··· INFORMATION SUPPLIED ···

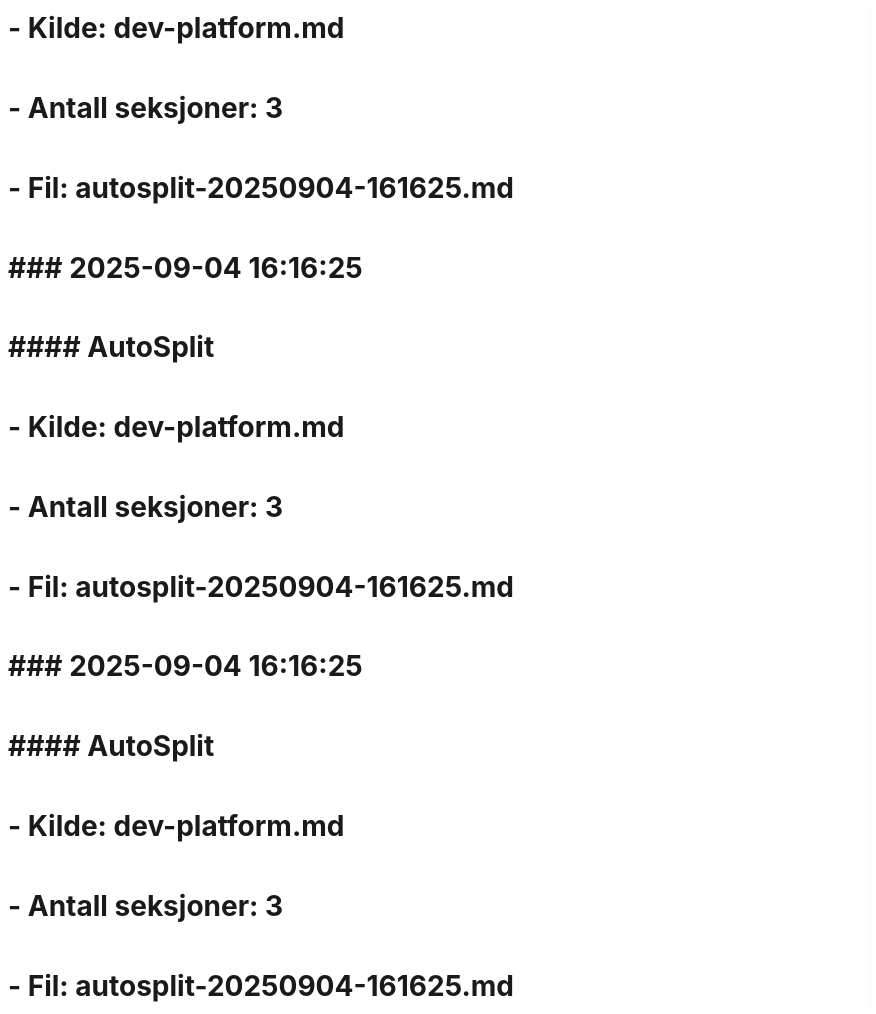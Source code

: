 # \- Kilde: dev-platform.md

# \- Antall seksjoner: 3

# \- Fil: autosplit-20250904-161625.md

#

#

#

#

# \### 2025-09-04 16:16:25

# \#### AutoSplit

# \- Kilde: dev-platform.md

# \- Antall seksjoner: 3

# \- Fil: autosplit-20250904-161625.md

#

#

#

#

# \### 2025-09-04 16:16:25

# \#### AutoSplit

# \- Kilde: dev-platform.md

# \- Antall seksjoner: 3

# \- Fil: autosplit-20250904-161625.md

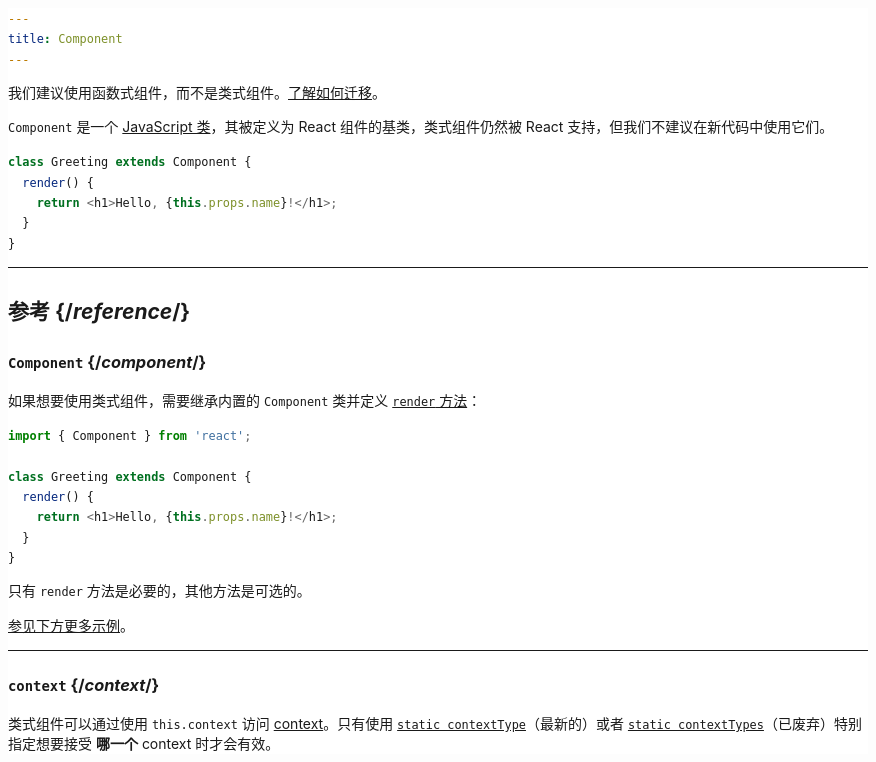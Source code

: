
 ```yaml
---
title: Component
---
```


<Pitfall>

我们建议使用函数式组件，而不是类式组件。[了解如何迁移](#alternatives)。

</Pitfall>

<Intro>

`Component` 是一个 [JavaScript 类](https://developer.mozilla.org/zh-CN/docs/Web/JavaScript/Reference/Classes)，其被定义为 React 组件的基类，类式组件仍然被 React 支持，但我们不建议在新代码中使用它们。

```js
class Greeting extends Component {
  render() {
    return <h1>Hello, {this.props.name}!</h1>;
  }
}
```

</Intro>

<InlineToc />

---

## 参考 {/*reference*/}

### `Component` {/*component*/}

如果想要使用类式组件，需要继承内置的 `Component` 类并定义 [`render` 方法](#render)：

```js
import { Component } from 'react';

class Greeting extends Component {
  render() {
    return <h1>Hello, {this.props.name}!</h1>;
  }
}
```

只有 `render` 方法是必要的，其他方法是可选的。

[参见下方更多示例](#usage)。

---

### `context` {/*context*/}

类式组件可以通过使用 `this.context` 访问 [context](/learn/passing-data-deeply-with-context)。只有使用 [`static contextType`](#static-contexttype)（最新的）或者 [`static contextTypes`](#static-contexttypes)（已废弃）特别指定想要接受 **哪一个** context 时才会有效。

···

**WHAT YOU ARE ASKED TO DO**
Print the listing verbatim, images excluded.

**SOLUTION**
Source code

: # \- Kilde: dev-platform.md

# \- Antall seksjoner: 3

# \- Fil: autosplit-20250904-161625.md

#

#

#

#

# \### 2025-09-04 16:16:25

# \#### AutoSplit

# \- Kilde: dev-platform.md

# \- Antall seksjoner: 3

# \- Fil: autosplit-20250904-161625.md

#

#

#

#

# \### 2025-09-04 16:16:25

# \#### AutoSplit

# \- Kilde: dev-platform.md

# \- Antall seksjoner: 3

# \- Fil: autosplit-20250904-161625.md

Source code

:
 ```yaml
---
title: Component
---
```


<Pitfall>

我们建议使用函数式组件，而不是类式组件。[了解如何迁移](#alternatives)。

</Pitfall>

<Intro>

`Component` 是一个 [JavaScript 类](https://developer.mozilla.org/zh-CN/docs/Web/JavaScript/Reference/Classes)，其被定义为 React 组件的基类，类式组件仍然被 React 支持，但我们不建议在新代码中使用它们。

```js
class Greeting extends Component {
  render() {
    return <h1>Hello, {this.props.name}!</h1>;
  }
}
```

</Intro>

<InlineToc />

---

## 参考 {/*reference*/}

### `Component` {/*component*/}

如果想要使用类式组件，需要继承内置的 `Component` 类并定义 [`render` 方法](#render)：

```js
import { Component } from 'react';

class Greeting extends Component {
  render() {
    return <h1>Hello, {this.props.name}!</h1>;
  }
}
```

只有 `render` 方法是必要的，其他方法是可选的。

[参见下方更多示例](#usage)。

---

### `context` {/*context*/}

类式组件可以通过使用 `this.context` 访问 [context](/learn/passing-data-deeply-with-context)。只有使用 [`static contextType`](#static-contexttype)（最新的）或者 [`static contextTypes`](#static-contexttypes)（已废弃）特别指定想要接受 **哪一个** context 时才会有效。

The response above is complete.